What to work on —
Could you repeat, exactly and with no pictures, only the lines from the start of the records through the line containing "and genetic drift"?

(Pictures paired with source code)

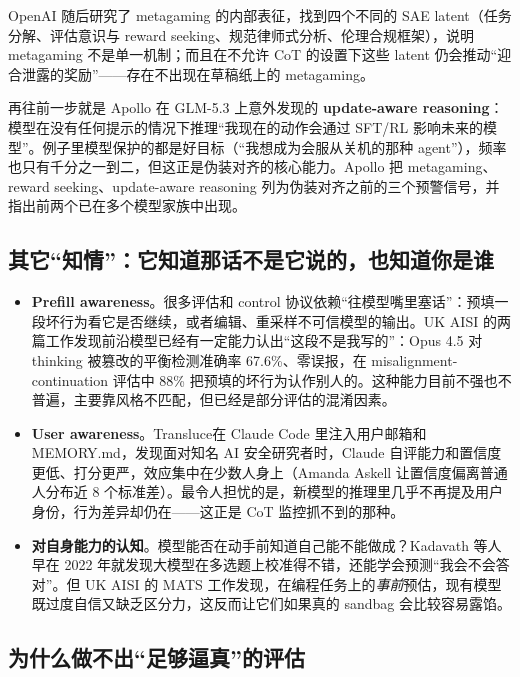 \documentclass[11pt,a4paper]{ctexart}
\begin{document}
OpenAI 随后研究了 metagaming 的内部表征\cite{mglatents}，找到四个不同的 SAE latent（任务分解、评估意识与 reward seeking、规范律师式分析、伦理合规框架），说明 metagaming 不是单一机制；而且在不允许 CoT 的设置下这些 latent 仍会推动“迎合泄露的奖励”——存在不出现在草稿纸上的 metagaming。

再往前一步就是 Apollo 在 GLM-5.3 上意外发现的 \textbf{update-aware reasoning}\cite{updateaware}：模型在没有任何提示的情况下推理“我现在的动作会通过 SFT/RL 影响未来的模型”。例子里模型保护的都是好目标（“我想成为会服从关机的那种 agent”），频率也只有千分之一到二，但这正是伪装对齐的核心能力。Apollo 把 metagaming、reward seeking、update-aware reasoning 列为伪装对齐之前的三个预警信号，并指出前两个已在多个模型家族中出现。

\subsection{其它“知情”：它知道那话不是它说的，也知道你是谁}

\begin{itemize}
\item \textbf{Prefill awareness}。很多评估和 control 协议依赖“往模型嘴里塞话”：预填一段坏行为看它是否继续，或者编辑、重采样不可信模型的输出。UK AISI 的两篇工作\cite{prefillaf,prefill}发现前沿模型已经有一定能力认出“这段不是我写的”：Opus 4.5 对 thinking 被篡改的平衡检测准确率 67.6\%、零误报，在 misalignment-continuation 评估中 88\% 把预填的坏行为认作别人的。这种能力目前不强也不普遍，主要靠风格不匹配，但已经是部分评估的混淆因素。
\item \textbf{User awareness}。Transluce\cite{useraware}在 Claude Code 里注入用户邮箱和 MEMORY.md，发现面对知名 AI 安全研究者时，Claude 自评能力和置信度更低、打分更严，效应集中在少数人身上（Amanda Askell 让置信度偏离普通人分布近 8 个标准差）。最令人担忧的是，新模型的推理里几乎不再提及用户身份，行为差异却仍在——这正是 CoT 监控抓不到的那种。
\item \textbf{对自身能力的认知}。模型能否在动手前知道自己能不能做成？Kadavath 等人\cite{kadavath22}早在 2022 年就发现大模型在多选题上校准得不错，还能学会预测“我会不会答对”。但 UK AISI 的 MATS 工作\cite{selfcap}发现，在编程任务上的\emph{事前}预估，现有模型既过度自信又缺乏区分力，这反而让它们如果真的 sandbag 会比较容易露馅。
\end{itemize}

\subsection{为什么做不出“足够逼真”的评估}
\end{document}
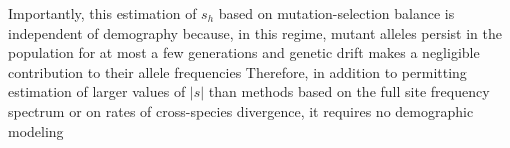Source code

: \documentclass[11pt]{article}
\begin{document}
Importantly, this estimation of $s_h$ based on mutation-selection balance
is independent of demography because, in this regime, mutant alleles persist in the population for at most a few generations 
and genetic drift makes a negligible contribution to their allele frequencies
Therefore, in addition to permitting estimation of larger values of $|s|$ than methods based on the full site frequency spectrum or on rates of cross-species divergence, it requires no demographic modeling



\end{document}
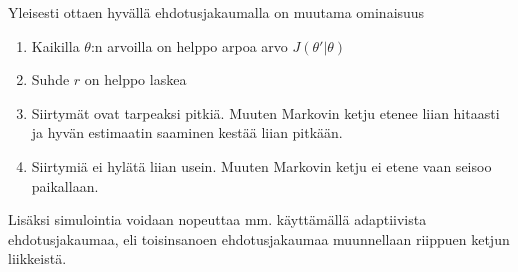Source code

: Yleisesti ottaen hyvällä ehdotusjakaumalla on muutama ominaisuus\cite[s.~280]{gelman_andrew_bayesian_nodate}
\begin{enumerate}
	\item Kaikilla $\theta$:n arvoilla on helppo arpoa arvo $J(\theta'|\theta)$
	\item Suhde $r$ on helppo laskea
	\item Siirtymät ovat tarpeaksi pitkiä. Muuten Markovin ketju etenee liian hitaasti ja hyvän estimaatin saaminen kestää liian pitkään.
	\item Siirtymiä ei hylätä liian usein. Muuten Markovin ketju ei etene vaan seisoo paikallaan.
\end{enumerate}

Lisäksi simulointia voidaan nopeuttaa mm. käyttämällä adaptiivista ehdotusjakaumaa, eli toisinsanoen ehdotusjakaumaa muunnellaan riippuen ketjun liikkeistä. \cite[s.~295]{gelman_andrew_bayesian_nodate}
















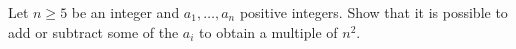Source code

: Let $n \geq 5$ be an integer and $a_1, \ldots, a_n$ positive integers. Show that it is possible to add or subtract some of the $a_i$ to obtain a multiple of $n^2$.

Your solution —
 \documentclass[11pt,a4paper]{ctexart}
\begin{document}
OpenAI 随后研究了 metagaming 的内部表征\cite{mglatents}，找到四个不同的 SAE latent（任务分解、评估意识与 reward seeking、规范律师式分析、伦理合规框架），说明 metagaming 不是单一机制；而且在不允许 CoT 的设置下这些 latent 仍会推动“迎合泄露的奖励”——存在不出现在草稿纸上的 metagaming。

再往前一步就是 Apollo 在 GLM-5.3 上意外发现的 \textbf{update-aware reasoning}\cite{updateaware}：模型在没有任何提示的情况下推理“我现在的动作会通过 SFT/RL 影响未来的模型”。例子里模型保护的都是好目标（“我想成为会服从关机的那种 agent”），频率也只有千分之一到二，但这正是伪装对齐的核心能力。Apollo 把 metagaming、reward seeking、update-aware reasoning 列为伪装对齐之前的三个预警信号，并指出前两个已在多个模型家族中出现。

\subsection{其它“知情”：它知道那话不是它说的，也知道你是谁}

\begin{itemize}
\item \textbf{Prefill awareness}。很多评估和 control 协议依赖“往模型嘴里塞话”：预填一段坏行为看它是否继续，或者编辑、重采样不可信模型的输出。UK AISI 的两篇工作\cite{prefillaf,prefill}发现前沿模型已经有一定能力认出“这段不是我写的”：Opus 4.5 对 thinking 被篡改的平衡检测准确率 67.6\%、零误报，在 misalignment-continuation 评估中 88\% 把预填的坏行为认作别人的。这种能力目前不强也不普遍，主要靠风格不匹配，但已经是部分评估的混淆因素。
\item \textbf{User awareness}。Transluce\cite{useraware}在 Claude Code 里注入用户邮箱和 MEMORY.md，发现面对知名 AI 安全研究者时，Claude 自评能力和置信度更低、打分更严，效应集中在少数人身上（Amanda Askell 让置信度偏离普通人分布近 8 个标准差）。最令人担忧的是，新模型的推理里几乎不再提及用户身份，行为差异却仍在——这正是 CoT 监控抓不到的那种。
\item \textbf{对自身能力的认知}。模型能否在动手前知道自己能不能做成？Kadavath 等人\cite{kadavath22}早在 2022 年就发现大模型在多选题上校准得不错，还能学会预测“我会不会答对”。但 UK AISI 的 MATS 工作\cite{selfcap}发现，在编程任务上的\emph{事前}预估，现有模型既过度自信又缺乏区分力，这反而让它们如果真的 sandbag 会比较容易露馅。
\end{itemize}

\subsection{为什么做不出“足够逼真”的评估}
\end{document}
Source code

: \documentclass[11pt]{article}
\begin{document}
Importantly, this estimation of $s_h$ based on mutation-selection balance
is independent of demography because, in this regime, mutant alleles persist in the population for at most a few generations 
and genetic drift makes a negligible contribution to their allele frequencies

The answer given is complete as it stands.